Separators

The separators are spaces, tabs, end-of-lines, and comments, and they can appear anywhere in an Irie Pascal program without altering its meaning, except that:

Comments are sequences of characters enclosed in

      {      or       (*

and

      }      or       *)

As an extension to Standard Pascal, Irie Pascal also recognizes comments beginning with // (in which case the // and any text that follows on the same line is ignored). So for example the line below is a comment.

   //rest of the text on the line

By default comments can not be nested (i.e. by default comments can not contain other comments). So comments like

   (* outer (* inner comment *) comment *)

will be terminated at the first close comment marker, like below

   (* outer (* inner comment *)

the last part

    comment *)

will not be treated as part of the comment and will cause a syntax error.

There is a compiler option that causes the compiler to support nested comments. When this compiler option is enabled the compiler recognizes the end of comments only when the number of close comment markers matches the number of open comment markers.
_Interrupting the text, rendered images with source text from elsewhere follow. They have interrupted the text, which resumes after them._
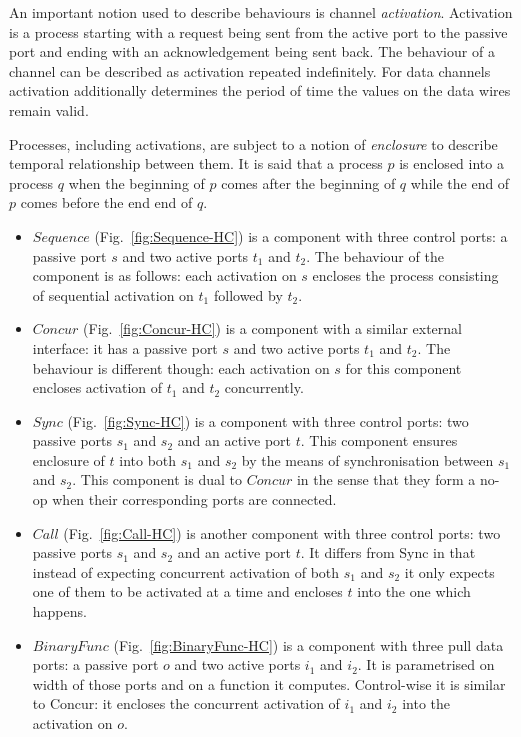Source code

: An important notion used to describe behaviours is channel \emph{activation}. Activation is a process 
starting with a request being sent from the active port to the passive port and ending with an acknowledgement being sent back.
The behaviour of a channel can be described as activation repeated indefinitely. For data channels activation additionally determines 
the period of time the values on the data wires remain valid.

Processes, including activations, are subject to a notion of \emph{enclosure} to describe temporal relationship between them. 
It is said that a process $p$ is enclosed into a process $q$ when the beginning of $p$ comes after the beginning of $q$ while the end of $p$ comes before the end end of $q$.

\begin{itemize}
\item
$Sequence$ (Fig.~\ref{fig:Sequence-HC}) is a component with three control ports: a passive port $s$ and two active ports $t_1$ and $t_2$.
The behaviour of the component is as follows: each activation on $s$ encloses the process consisting of sequential activation on $t_1$ followed by $t_2$.

\item
$Concur$ (Fig.~\ref{fig:Concur-HC}) is a component with a similar external interface: it has a passive port $s$ and two active ports $t_1$ and $t_2$.
The behaviour is different though: each activation on $s$ for this component encloses activation of $t_1$ and $t_2$ concurrently.

\item
$Sync$ (Fig.~\ref{fig:Sync-HC}) is a component with three control ports: two passive ports $s_1$ and $s_2$ and an active port $t$.
This component ensures enclosure of $t$ into both $s_1$ and $s_2$ by the means of synchronisation between $s_1$ and $s_2$. This component is dual 
to $Concur$ in the sense that they form a no-op when their corresponding ports are connected.

\item
$Call$ (Fig.~\ref{fig:Call-HC}) is another component with three control ports: two passive ports $s_1$ and $s_2$ and an active port $t$.
It differs from Sync in that instead of expecting concurrent activation of both $s_1$ and $s_2$ it only expects one of them to be activated at a time and encloses $t$ into the one which happens.

\item
$BinaryFunc$ (Fig.~\ref{fig:BinaryFunc-HC}) is a component with three pull data ports: a passive port $o$ and two active ports $i_1$ and $i_2$. It is parametrised on width of those ports and on a function it computes. Control-wise it is similar to Concur: it encloses the concurrent activation of $i_1$ and $i_2$ into the activation on $o$.


\end{itemize}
So the example comment above will terminate only after the second *).

Both open comment markers (* and { are considered to be equivalent, and both close comment markers *) and } are considered to be equivalent. So when nested comments are not enabled, the compiler will not recognize comments like the one below:

   (* outer { inner comment } comment *)

Support for nested comments is disabled by default since in Standard Pascal comments do not nest.